Information given:
= = = = = = =

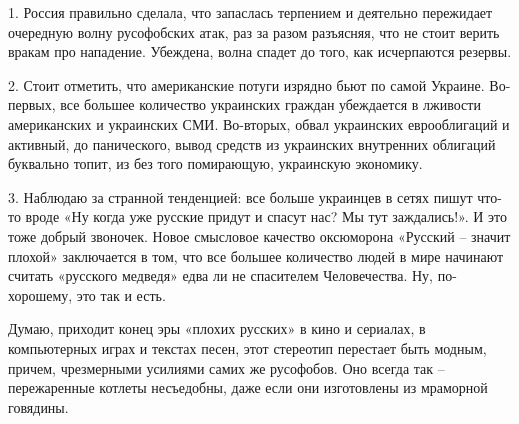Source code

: 1. Россия правильно сделала, что запаслась терпением и деятельно пережидает
очередную волну русофобских атак, раз за разом разъясняя, что не стоит верить
вракам про нападение. Убеждена, волна спадет до того, как исчерпаются резервы.

2. Стоит отметить, что американские потуги изрядно бьют по самой Украине.
Во-первых, все большее количество украинских граждан убеждается в лживости
американских и украинских СМИ. Во-вторых, обвал украинских еврооблигаций и
активный, до панического, вывод средств из украинских внутренних облигаций
буквально топит, из без того помирающую, украинскую экономику.

3. Наблюдаю за странной тенденцией: все больше украинцев в сетях пишут что-то
вроде «Ну когда уже русские придут и спасут нас? Мы тут заждались!». И это тоже
добрый звоночек. Новое смысловое качество оксюморона «Русский – значит плохой»
заключается в том, что все большее количество людей в мире начинают считать
«русского медведя» едва ли не спасителем Человечества. Ну, по-хорошему, это так
и есть.

Думаю, приходит конец эры «плохих русских» в кино и сериалах, в компьютерных
играх и текстах песен, этот стереотип перестает быть модным, причем,
чрезмерными усилиями самих же русофобов. Оно всегда так – пережаренные котлеты
несъедобны, даже если они изготовлены из мраморной говядины.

= = = = = = =

Required work:
Quote the entries above word for word. Leave the images out.

Solution to the exercise:
Source code

: 1. Россия правильно сделала, что запаслась терпением и деятельно пережидает
очередную волну русофобских атак, раз за разом разъясняя, что не стоит верить
вракам про нападение. Убеждена, волна спадет до того, как исчерпаются резервы.

2. Стоит отметить, что американские потуги изрядно бьют по самой Украине.
Во-первых, все большее количество украинских граждан убеждается в лживости
американских и украинских СМИ. Во-вторых, обвал украинских еврооблигаций и
активный, до панического, вывод средств из украинских внутренних облигаций
буквально топит, из без того помирающую, украинскую экономику.

3. Наблюдаю за странной тенденцией: все больше украинцев в сетях пишут что-то
вроде «Ну когда уже русские придут и спасут нас? Мы тут заждались!». И это тоже
добрый звоночек. Новое смысловое качество оксюморона «Русский – значит плохой»
заключается в том, что все большее количество людей в мире начинают считать
«русского медведя» едва ли не спасителем Человечества. Ну, по-хорошему, это так
и есть.

Думаю, приходит конец эры «плохих русских» в кино и сериалах, в компьютерных
играх и текстах песен, этот стереотип перестает быть модным, причем,
чрезмерными усилиями самих же русофобов. Оно всегда так – пережаренные котлеты
несъедобны, даже если они изготовлены из мраморной говядины.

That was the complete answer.